THE PROBLEM> Go through the listing and repeat each entry exactly, but include no pictures.

LISTED ENTRIES>
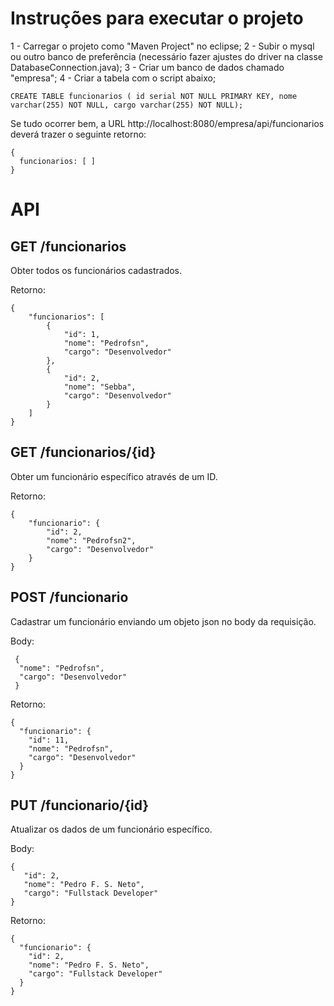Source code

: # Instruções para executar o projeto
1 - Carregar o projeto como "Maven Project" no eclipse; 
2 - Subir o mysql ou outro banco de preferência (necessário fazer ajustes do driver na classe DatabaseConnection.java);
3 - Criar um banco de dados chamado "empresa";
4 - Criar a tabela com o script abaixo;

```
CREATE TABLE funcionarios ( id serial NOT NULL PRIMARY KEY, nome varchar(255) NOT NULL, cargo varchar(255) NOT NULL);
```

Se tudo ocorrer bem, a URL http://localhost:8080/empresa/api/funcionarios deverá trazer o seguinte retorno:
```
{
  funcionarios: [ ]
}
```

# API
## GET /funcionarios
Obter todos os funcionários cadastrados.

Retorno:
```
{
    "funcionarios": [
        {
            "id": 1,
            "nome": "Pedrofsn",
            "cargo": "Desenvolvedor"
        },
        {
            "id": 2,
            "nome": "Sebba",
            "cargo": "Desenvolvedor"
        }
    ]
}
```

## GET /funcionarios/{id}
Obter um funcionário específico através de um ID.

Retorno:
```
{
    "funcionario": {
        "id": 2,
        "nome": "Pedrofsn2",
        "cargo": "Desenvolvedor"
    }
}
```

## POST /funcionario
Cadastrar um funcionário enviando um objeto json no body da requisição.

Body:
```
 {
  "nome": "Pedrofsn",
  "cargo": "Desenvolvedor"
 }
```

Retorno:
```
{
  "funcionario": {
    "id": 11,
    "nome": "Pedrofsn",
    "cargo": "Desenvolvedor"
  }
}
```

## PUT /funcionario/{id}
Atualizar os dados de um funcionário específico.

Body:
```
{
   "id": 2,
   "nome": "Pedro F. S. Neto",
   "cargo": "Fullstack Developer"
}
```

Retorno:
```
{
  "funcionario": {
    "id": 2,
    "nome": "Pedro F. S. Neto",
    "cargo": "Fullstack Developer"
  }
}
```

OUTPUT OF THE TASK>
Source code

: # Instruções para executar o projeto
1 - Carregar o projeto como "Maven Project" no eclipse; 
2 - Subir o mysql ou outro banco de preferência (necessário fazer ajustes do driver na classe DatabaseConnection.java);
3 - Criar um banco de dados chamado "empresa";
4 - Criar a tabela com o script abaixo;

```
CREATE TABLE funcionarios ( id serial NOT NULL PRIMARY KEY, nome varchar(255) NOT NULL, cargo varchar(255) NOT NULL);
```

Se tudo ocorrer bem, a URL http://localhost:8080/empresa/api/funcionarios deverá trazer o seguinte retorno:
```
{
  funcionarios: [ ]
}
```

# API
## GET /funcionarios
Obter todos os funcionários cadastrados.

Retorno:
```
{
    "funcionarios": [
        {
            "id": 1,
            "nome": "Pedrofsn",
            "cargo": "Desenvolvedor"
        },
        {
            "id": 2,
            "nome": "Sebba",
            "cargo": "Desenvolvedor"
        }
    ]
}
```

## GET /funcionarios/{id}
Obter um funcionário específico através de um ID.

Retorno:
```
{
    "funcionario": {
        "id": 2,
        "nome": "Pedrofsn2",
        "cargo": "Desenvolvedor"
    }
}
```

## POST /funcionario
Cadastrar um funcionário enviando um objeto json no body da requisição.

Body:
```
 {
  "nome": "Pedrofsn",
  "cargo": "Desenvolvedor"
 }
```

Retorno:
```
{
  "funcionario": {
    "id": 11,
    "nome": "Pedrofsn",
    "cargo": "Desenvolvedor"
  }
}
```

## PUT /funcionario/{id}
Atualizar os dados de um funcionário específico.

Body:
```
{
   "id": 2,
   "nome": "Pedro F. S. Neto",
   "cargo": "Fullstack Developer"
}
```

Retorno:
```
{
  "funcionario": {
    "id": 2,
    "nome": "Pedro F. S. Neto",
    "cargo": "Fullstack Developer"
  }
}
```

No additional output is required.